**EXERCISE**
Go through the entries below and print each one exactly.

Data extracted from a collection

-- Opening Marker --

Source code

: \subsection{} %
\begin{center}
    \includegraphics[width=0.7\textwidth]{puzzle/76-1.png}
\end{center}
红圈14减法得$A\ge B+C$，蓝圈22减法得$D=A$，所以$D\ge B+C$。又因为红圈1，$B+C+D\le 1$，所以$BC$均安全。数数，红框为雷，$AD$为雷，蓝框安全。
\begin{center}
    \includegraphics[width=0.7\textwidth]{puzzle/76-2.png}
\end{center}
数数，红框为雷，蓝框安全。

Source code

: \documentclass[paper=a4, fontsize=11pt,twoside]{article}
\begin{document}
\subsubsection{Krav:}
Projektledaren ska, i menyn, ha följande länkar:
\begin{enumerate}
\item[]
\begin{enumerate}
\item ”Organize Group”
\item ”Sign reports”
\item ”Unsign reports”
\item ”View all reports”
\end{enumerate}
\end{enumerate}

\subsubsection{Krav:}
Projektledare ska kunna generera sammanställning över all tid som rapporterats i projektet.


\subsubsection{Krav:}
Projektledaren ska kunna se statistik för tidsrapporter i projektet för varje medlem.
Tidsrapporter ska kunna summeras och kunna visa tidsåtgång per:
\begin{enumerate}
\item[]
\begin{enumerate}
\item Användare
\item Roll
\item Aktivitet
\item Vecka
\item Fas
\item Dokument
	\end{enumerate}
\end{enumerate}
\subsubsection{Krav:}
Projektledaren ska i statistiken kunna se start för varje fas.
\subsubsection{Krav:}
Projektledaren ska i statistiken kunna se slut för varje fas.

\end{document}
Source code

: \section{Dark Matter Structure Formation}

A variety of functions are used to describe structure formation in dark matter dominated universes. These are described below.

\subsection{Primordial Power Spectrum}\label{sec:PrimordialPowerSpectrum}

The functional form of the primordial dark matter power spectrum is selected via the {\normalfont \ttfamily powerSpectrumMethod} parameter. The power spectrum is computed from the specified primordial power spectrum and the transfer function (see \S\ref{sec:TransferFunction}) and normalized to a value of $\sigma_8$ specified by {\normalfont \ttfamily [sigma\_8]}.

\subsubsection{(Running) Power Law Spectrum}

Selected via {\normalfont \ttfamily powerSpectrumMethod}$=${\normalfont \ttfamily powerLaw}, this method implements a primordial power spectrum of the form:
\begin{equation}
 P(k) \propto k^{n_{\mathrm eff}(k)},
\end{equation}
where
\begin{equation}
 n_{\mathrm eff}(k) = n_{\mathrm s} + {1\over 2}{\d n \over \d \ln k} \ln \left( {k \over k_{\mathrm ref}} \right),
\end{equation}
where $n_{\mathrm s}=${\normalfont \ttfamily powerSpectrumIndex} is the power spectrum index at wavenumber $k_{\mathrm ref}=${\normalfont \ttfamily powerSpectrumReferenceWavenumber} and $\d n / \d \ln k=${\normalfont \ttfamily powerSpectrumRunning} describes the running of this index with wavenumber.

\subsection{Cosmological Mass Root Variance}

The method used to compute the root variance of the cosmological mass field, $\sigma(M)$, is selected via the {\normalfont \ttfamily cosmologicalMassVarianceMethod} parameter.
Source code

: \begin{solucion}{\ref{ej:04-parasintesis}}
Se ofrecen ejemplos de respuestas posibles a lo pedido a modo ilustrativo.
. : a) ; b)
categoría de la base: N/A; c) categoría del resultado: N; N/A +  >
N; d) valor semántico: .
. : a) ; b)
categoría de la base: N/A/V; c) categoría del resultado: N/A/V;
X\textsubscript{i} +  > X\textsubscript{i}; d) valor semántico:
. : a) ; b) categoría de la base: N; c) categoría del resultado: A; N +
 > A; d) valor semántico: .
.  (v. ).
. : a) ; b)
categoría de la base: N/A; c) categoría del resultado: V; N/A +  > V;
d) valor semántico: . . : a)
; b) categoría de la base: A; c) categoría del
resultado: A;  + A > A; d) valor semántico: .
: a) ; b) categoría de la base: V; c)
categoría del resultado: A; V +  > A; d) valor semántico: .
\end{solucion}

-- Closing Marker --

**ANSWER TO THE EXERCISE**
Source code

: \subsection{} %
\begin{center}
    \includegraphics[width=0.7\textwidth]{puzzle/76-1.png}
\end{center}
红圈14减法得$A\ge B+C$，蓝圈22减法得$D=A$，所以$D\ge B+C$。又因为红圈1，$B+C+D\le 1$，所以$BC$均安全。数数，红框为雷，$AD$为雷，蓝框安全。
\begin{center}
    \includegraphics[width=0.7\textwidth]{puzzle/76-2.png}
\end{center}
数数，红框为雷，蓝框安全。

Source code

: \documentclass[paper=a4, fontsize=11pt,twoside]{article}
\begin{document}
\subsubsection{Krav:}
Projektledaren ska, i menyn, ha följande länkar:
\begin{enumerate}
\item[]
\begin{enumerate}
\item ”Organize Group”
\item ”Sign reports”
\item ”Unsign reports”
\item ”View all reports”
\end{enumerate}
\end{enumerate}

\subsubsection{Krav:}
Projektledare ska kunna generera sammanställning över all tid som rapporterats i projektet.


\subsubsection{Krav:}
Projektledaren ska kunna se statistik för tidsrapporter i projektet för varje medlem.
Tidsrapporter ska kunna summeras och kunna visa tidsåtgång per:
\begin{enumerate}
\item[]
\begin{enumerate}
\item Användare
\item Roll
\item Aktivitet
\item Vecka
\item Fas
\item Dokument
	\end{enumerate}
\end{enumerate}
\subsubsection{Krav:}
Projektledaren ska i statistiken kunna se start för varje fas.
\subsubsection{Krav:}
Projektledaren ska i statistiken kunna se slut för varje fas.

\end{document}
Source code

: \section{Dark Matter Structure Formation}

A variety of functions are used to describe structure formation in dark matter dominated universes. These are described below.

\subsection{Primordial Power Spectrum}\label{sec:PrimordialPowerSpectrum}

The functional form of the primordial dark matter power spectrum is selected via the {\normalfont \ttfamily powerSpectrumMethod} parameter. The power spectrum is computed from the specified primordial power spectrum and the transfer function (see \S\ref{sec:TransferFunction}) and normalized to a value of $\sigma_8$ specified by {\normalfont \ttfamily [sigma\_8]}.

\subsubsection{(Running) Power Law Spectrum}

Selected via {\normalfont \ttfamily powerSpectrumMethod}$=${\normalfont \ttfamily powerLaw}, this method implements a primordial power spectrum of the form:
\begin{equation}
 P(k) \propto k^{n_{\mathrm eff}(k)},
\end{equation}
where
\begin{equation}
 n_{\mathrm eff}(k) = n_{\mathrm s} + {1\over 2}{\d n \over \d \ln k} \ln \left( {k \over k_{\mathrm ref}} \right),
\end{equation}
where $n_{\mathrm s}=${\normalfont \ttfamily powerSpectrumIndex} is the power spectrum index at wavenumber $k_{\mathrm ref}=${\normalfont \ttfamily powerSpectrumReferenceWavenumber} and $\d n / \d \ln k=${\normalfont \ttfamily powerSpectrumRunning} describes the running of this index with wavenumber.

\subsection{Cosmological Mass Root Variance}

The method used to compute the root variance of the cosmological mass field, $\sigma(M)$, is selected via the {\normalfont \ttfamily cosmologicalMassVarianceMethod} parameter.
Source code

: \begin{solucion}{\ref{ej:04-parasintesis}}
Se ofrecen ejemplos de respuestas posibles a lo pedido a modo ilustrativo.
. : a) ; b)
categoría de la base: N/A; c) categoría del resultado: N; N/A +  >
N; d) valor semántico: .
. : a) ; b)
categoría de la base: N/A/V; c) categoría del resultado: N/A/V;
X\textsubscript{i} +  > X\textsubscript{i}; d) valor semántico:
. : a) ; b) categoría de la base: N; c) categoría del resultado: A; N +
 > A; d) valor semántico: .
.  (v. ).
. : a) ; b)
categoría de la base: N/A; c) categoría del resultado: V; N/A +  > V;
d) valor semántico: . . : a)
; b) categoría de la base: A; c) categoría del
resultado: A;  + A > A; d) valor semántico: .
: a) ; b) categoría de la base: V; c)
categoría del resultado: A; V +  > A; d) valor semántico: .
\end{solucion}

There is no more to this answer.